The Templars had been brutally suppressed in the year 1312, a disgrace that they probably did not deserve for the last Grand Master Jacques de Molai solemnly denied all extorted confessions and perished at the stake in an island of the Seine in 1314. The Sovereign Order Of the Knights of St.John of Jerusalem, Rhodes and (later) Malta had inherited much of the Templars' possessions.

According to the film, the Knights had procured a statuette of a falcon, stuffed it with treasure and dispatched it in the year 1539 to their landlord who was King Charles I of Spain. The bird had been hijacked by pirates and the theme of the film was of it turning up in San Francisco four hundred years later.

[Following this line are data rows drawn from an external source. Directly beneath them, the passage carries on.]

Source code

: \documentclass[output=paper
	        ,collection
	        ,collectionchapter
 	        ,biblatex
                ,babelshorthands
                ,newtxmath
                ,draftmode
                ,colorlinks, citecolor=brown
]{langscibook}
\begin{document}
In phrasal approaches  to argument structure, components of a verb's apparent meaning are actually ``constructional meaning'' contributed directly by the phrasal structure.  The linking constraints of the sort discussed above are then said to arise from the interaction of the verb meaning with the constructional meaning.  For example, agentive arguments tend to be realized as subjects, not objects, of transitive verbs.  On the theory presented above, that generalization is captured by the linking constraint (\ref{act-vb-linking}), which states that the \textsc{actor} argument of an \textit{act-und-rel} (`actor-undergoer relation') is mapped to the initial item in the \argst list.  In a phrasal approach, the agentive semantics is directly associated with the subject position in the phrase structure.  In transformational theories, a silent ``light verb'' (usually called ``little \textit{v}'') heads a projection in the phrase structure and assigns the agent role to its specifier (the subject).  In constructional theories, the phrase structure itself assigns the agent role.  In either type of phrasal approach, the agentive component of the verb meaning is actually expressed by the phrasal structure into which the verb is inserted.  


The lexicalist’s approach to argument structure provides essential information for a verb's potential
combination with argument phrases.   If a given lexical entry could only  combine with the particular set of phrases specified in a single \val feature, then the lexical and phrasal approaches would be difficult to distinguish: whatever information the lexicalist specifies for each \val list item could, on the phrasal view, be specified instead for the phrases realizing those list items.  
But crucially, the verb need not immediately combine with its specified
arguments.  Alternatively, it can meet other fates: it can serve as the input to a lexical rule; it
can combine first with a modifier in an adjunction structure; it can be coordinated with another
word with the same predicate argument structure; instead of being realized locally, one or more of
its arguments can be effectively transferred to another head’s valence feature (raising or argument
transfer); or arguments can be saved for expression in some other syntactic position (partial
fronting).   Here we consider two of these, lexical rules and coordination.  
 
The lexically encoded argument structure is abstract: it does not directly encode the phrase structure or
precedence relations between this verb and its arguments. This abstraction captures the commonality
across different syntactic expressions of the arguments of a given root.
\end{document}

The highlight of the film was the eventual appearance of the falcon and the expressions on the faces of those present as it was forced open to reveal - nothing! The actual statuette as used in the film still exists with the scratches of its opening very visible.

All a load of hokum of course but the idea had some basis in fact.

On the 24th March 1530, King Charles was in Bologna where he had gone to be crowned by the Pope as Emperor Charles V of the Holy Roman Empire and it was on that day that he signed the Deed which entrusted the Knights with responsibility for the defence of Malta, Gozo, Comino and the outpost of Tripoli. The document was confirmed by the Pope on May 23rd and with its great seal attached is still on display in Malta's capital Valletta.

The rent which the Order had to pay for the group of islands was indeed a falcon but a live one, that was to be presented to the King/Emperor annually on All-Saints Day.

Of such stuff are legends made.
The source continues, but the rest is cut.